The E-Sylum:  Volume 10, Number 35, September 3, 2007, Article 5

ANS OPENS SAINT-GAUDENS EXHIBIT: “I SUPPOSE I SHALL BE IMPEACHED FOR IT…”

According to a press release issued August 24, "The American
Numismatic Society, in conjunction with the Saint-Gaudens
National Historic Site and the Federal Reserve Bank of New York,
takes great pleasure in announcing the opening of an important
and unprecedented new exhibition: “I suppose I shall be impeached
for it…” Theodore Roosevelt, Augustus Saint-Gaudens and America’s
Most Beautiful Coin.  This exhibit, held at the Federal Reserve
Bank of New York at 33 Liberty St., will be on view from
September 20, 2007 through March 31, 2008.

"2007 marks not only the centenary year of both the death of
Augustus Saint-Gaudens, America’s greatest sculptor of the late
19th and early 20th centuries, but also the release of his
revolutionary and controversial designs for the twenty- and
ten-dollar gold pieces.  Today these are hailed as the most
beautiful coins ever produced by the United States. At a White
House diplomatic supper in January 1905, President Theodore
Roosevelt approached Augustus Saint-Gaudens with his hopes to
improve upon the “atrocious hideousness” of America’s coins.
Although the artist was reluctant to agree to the President’s
wishes due to ill health and prior unpleasant experiences
with the United States Mint, Saint-Gaudens took on the task.
This partnership of artist and president to create new
designs for coinage remains unparalleled in American history.

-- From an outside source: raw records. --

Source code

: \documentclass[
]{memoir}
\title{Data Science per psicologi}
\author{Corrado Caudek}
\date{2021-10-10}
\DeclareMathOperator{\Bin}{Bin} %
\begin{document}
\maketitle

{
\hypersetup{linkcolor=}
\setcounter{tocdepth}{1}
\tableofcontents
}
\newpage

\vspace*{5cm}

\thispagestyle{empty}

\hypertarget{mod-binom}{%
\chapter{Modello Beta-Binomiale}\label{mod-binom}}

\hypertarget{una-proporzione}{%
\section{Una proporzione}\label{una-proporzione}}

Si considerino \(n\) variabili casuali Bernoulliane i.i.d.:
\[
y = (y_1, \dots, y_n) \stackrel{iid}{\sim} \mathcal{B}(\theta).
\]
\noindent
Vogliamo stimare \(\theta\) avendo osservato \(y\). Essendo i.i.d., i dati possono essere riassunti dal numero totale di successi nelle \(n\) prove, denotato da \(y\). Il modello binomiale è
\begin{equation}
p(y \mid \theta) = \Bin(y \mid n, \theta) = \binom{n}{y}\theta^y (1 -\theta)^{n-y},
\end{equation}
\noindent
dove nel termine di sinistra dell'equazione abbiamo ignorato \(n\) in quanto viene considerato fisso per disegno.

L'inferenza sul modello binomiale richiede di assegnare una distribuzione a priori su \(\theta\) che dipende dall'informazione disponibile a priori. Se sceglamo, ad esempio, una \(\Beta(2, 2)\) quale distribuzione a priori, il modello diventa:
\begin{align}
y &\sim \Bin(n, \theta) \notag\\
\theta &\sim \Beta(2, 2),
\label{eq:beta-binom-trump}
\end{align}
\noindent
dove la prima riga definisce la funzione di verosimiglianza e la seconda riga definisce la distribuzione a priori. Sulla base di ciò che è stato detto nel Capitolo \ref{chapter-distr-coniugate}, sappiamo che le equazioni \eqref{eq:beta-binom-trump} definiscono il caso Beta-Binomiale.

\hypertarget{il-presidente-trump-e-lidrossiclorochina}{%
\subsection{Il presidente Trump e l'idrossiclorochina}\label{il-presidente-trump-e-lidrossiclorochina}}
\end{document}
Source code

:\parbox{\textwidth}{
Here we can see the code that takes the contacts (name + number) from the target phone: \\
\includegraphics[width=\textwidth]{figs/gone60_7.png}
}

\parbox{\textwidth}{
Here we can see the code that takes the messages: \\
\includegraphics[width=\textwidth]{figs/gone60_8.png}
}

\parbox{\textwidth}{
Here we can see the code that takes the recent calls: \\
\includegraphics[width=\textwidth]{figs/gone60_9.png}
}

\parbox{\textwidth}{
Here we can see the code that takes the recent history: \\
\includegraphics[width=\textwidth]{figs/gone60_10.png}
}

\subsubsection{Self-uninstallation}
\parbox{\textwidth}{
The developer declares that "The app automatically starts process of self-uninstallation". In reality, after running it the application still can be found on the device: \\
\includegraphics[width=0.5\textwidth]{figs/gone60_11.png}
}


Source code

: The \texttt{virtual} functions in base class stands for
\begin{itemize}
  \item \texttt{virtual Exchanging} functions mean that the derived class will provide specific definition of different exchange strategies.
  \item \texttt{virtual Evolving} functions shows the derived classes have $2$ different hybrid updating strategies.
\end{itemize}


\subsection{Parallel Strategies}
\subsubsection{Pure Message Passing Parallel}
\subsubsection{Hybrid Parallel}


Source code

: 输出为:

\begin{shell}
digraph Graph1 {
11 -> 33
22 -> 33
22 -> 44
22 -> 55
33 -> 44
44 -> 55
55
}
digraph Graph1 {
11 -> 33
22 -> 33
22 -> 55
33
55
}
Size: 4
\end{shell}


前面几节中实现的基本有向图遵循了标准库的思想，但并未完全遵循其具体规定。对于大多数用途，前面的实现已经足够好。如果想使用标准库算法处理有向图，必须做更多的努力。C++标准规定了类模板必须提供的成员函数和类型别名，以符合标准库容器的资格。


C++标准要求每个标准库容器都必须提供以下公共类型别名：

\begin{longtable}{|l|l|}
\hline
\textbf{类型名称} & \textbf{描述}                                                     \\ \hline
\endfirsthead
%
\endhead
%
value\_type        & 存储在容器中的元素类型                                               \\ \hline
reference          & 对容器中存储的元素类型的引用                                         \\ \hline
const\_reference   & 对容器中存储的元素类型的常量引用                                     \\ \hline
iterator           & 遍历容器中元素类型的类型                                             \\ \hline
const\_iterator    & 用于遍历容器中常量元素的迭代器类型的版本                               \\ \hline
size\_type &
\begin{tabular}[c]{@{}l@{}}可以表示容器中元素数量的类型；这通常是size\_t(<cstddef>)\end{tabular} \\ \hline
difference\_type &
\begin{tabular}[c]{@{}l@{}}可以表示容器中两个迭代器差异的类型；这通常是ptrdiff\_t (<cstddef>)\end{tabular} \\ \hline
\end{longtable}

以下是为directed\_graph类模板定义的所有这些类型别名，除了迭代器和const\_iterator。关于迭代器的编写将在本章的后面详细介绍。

"Saint-Gaudens approached the commission as he did any other,
making rapid-fire pencil sketches and rough clay models cast
in plaster.  Guiding the younger and steadier hands of his chief
assistant, Henry Hering, the designs metamorphosed from concept
to reality.  It was an arduous process which saw Saint-Gaudens
fine tuning the design elements as he met resistance every step
of the way from the United States Mint - most particularly from
its contentious and intensely jealous chief engraver, Charles
Barber.

"In February 1907, Saint-Gaudens held the first examples of
his concept struck in gold.  More than mere coins, they were
fully realized sculptures on a miniature scale.  The President
was overjoyed, but the high-relief of the coins rendered them
useless for everyday commerce. For the next half year (the last
few months of his life) Saint-Gaudens worked with his assistant
in an effort to retain the coin’s majesty while making it
suitable for the rigors of circulation.

"At the time of Saint-Gaudens’s death in August 1907 the job
was not yet done, but Roosevelt kept the flame alive, insisting
that a second mintage of reduced high-relief “double eagles” be
struck.  Although approximately 12,000 of these were made, they
too failed the test and ultimately Charles Barber’s flattened
relief prevailed.

"The exhibition at the New York Federal Reserve Bank will, for
the first time, draw together elements of all phases of this
remarkable partnership and commission.  The collections of the
Saint-Gaudens National Historic Site and the American Numismatic
Society contain an incomparable array of material charting
virtually all phases of the commission as well as Saint-Gaudens’
career as a cameo-cutter, sculptor and medalist.

"Examples of early cameos will be displayed along with some of
the classical numismatic prototypes that Saint-Gaudens is known
to have used as inspiration.  Examples of his medallic work
ranging from private commissions for friends to the 1889 Washington
Inaugural Centennial to examples of the Columbian Exposition
Award medal will be included.

"The centerpiece of the exhibition will be the progression of
the design process for the new coinage and will concentrate on
the “double eagle”.  Correspondence with the president, examples
of Saint-Gaudens’ original pencil sketches, plaster models, and
the massive 12-inch plaster of the famed Ultra High Relief will
be on view.  Included will be the series of electrotypes for
the ultra high relief coin, showing the progression of the
multiple strikes needed to fully bring up the detail.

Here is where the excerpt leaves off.